Question

A solution containing 7.5 g of urea (molecular mass = 60) in 1 kg of water freezes at the same temperature as another solution containing 15 g of solute 'A’ in the same amount of water. Calculate molar mass of 'A.
A.120
B.20
C.110
D.60

Answer 1

Depression in freezing point: The property of decrease in freezing point when some non-volatile solute is dissolved is called depression of freezing point. The depression in freezing point is represented as $\mathop {\Delta T}\nolimits_f$.
Freezing Point: Temperature at which the liquid and the solid forms of the solvent are in equilibrium and hence have the same vapour pressure is called freezing point.
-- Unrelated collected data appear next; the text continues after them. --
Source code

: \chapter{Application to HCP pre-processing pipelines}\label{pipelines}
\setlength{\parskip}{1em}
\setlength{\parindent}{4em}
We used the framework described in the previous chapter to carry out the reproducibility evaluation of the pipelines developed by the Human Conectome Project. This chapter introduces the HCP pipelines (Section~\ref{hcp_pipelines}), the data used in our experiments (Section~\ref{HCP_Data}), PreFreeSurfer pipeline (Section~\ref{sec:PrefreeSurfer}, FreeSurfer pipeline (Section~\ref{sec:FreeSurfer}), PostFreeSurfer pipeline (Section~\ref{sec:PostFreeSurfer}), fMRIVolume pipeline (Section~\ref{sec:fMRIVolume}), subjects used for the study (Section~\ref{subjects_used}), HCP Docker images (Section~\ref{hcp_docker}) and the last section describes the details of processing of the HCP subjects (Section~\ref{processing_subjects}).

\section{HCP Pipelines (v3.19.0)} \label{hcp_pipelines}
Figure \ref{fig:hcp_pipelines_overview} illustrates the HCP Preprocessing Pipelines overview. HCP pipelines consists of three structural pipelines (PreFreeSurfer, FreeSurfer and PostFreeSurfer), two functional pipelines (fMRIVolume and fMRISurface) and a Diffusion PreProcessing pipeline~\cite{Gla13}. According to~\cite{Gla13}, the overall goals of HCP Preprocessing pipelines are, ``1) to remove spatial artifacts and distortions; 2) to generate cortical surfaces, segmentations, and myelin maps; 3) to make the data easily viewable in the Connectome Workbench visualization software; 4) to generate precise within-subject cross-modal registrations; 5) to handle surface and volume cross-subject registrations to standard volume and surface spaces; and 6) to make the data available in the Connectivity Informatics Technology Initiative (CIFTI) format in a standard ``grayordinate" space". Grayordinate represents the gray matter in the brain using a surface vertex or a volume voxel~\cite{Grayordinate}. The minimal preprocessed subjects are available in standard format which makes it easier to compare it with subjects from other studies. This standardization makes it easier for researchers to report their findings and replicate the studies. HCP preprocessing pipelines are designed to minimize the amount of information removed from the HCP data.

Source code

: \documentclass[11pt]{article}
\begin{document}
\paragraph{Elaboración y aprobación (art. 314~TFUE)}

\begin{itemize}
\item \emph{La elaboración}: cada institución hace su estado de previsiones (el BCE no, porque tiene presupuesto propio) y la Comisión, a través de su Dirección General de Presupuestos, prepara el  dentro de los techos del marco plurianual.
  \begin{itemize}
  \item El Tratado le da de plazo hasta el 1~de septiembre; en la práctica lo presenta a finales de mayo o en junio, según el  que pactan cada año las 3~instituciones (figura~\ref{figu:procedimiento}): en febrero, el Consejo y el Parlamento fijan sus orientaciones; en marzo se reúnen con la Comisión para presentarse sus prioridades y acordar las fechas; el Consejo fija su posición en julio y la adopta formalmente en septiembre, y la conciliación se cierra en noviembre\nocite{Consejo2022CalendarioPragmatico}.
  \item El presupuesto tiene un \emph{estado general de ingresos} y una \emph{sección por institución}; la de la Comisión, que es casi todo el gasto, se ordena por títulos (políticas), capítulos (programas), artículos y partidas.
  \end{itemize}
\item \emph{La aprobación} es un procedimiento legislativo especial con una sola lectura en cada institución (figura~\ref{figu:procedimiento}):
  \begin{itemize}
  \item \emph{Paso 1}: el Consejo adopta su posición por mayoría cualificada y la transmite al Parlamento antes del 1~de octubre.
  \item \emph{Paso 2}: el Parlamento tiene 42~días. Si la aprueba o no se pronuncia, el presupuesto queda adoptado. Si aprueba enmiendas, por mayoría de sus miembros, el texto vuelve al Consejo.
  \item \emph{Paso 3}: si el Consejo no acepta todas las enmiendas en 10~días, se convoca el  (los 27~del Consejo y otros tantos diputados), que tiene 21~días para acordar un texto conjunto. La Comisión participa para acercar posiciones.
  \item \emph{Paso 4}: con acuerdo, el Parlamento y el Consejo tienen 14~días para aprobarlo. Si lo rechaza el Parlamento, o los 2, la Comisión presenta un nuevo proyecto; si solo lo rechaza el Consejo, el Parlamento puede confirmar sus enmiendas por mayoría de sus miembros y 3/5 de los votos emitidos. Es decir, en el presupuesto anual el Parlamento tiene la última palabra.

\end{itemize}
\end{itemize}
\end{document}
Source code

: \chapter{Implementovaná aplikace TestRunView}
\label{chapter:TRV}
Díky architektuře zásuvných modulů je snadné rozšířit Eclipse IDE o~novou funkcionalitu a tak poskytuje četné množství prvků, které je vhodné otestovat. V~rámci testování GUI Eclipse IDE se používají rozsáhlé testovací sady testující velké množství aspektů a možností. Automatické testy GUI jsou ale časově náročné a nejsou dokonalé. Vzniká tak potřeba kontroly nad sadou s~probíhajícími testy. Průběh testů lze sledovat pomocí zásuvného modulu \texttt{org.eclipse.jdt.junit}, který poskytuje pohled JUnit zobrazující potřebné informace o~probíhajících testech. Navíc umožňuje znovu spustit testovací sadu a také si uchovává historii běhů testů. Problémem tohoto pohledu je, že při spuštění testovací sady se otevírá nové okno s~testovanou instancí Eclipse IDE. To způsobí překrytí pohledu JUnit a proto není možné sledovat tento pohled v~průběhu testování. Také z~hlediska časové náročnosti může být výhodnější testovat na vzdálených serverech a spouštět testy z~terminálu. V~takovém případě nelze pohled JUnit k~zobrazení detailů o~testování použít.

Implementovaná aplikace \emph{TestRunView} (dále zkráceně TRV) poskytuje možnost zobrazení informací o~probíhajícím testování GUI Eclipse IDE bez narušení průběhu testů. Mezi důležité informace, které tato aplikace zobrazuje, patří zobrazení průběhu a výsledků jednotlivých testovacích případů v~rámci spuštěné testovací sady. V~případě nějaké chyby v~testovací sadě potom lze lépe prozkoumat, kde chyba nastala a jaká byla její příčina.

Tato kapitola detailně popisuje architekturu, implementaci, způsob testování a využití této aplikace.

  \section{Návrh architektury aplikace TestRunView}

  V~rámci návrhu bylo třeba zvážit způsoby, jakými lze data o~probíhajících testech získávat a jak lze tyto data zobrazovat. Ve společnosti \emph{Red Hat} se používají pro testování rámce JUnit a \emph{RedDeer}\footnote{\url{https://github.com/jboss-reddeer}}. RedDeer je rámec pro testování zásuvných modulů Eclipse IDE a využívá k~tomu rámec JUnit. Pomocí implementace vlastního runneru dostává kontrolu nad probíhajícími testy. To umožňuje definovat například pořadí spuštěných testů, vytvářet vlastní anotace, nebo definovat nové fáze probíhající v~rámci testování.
Complete step by step answer:
$\mathop {\Delta T}\nolimits_f \propto m$(where m is the molarity)
No of moles of urea $\mathop n\nolimits_1 = {\text{ }}\dfrac{{7.5}}{{60}}{\text{ }} = {\text{ }}0.125$
No. Of moles of solute $A{\text{ }} = {\text{ }}\dfrac{{15}}{{\mathop M\nolimits_2 }}$( where $\mathop M\nolimits_2$ is molar mass of solute)
As the freezing point is same they will have same number of moles due to same molality:
$\dfrac{{7.5}}{{60}} = \dfrac{{15}}{{\mathop M\nolimits_2 }}$
Now $\mathop M\nolimits_2 {\text{ }} = {\text{ }}120g$
Our required answer is A that is 120.

Note:
Properties of solutions depending only upon the number of solute particles per unit volume are known as colligative properties. They are
1.Relative lowering of vapour pressure
2.Elevation in boiling points
3.Depression in freezing point
4.Osmotic pressure
These properties are valid and applicable only for dilute solutions in which the solute is a non-volatile solid.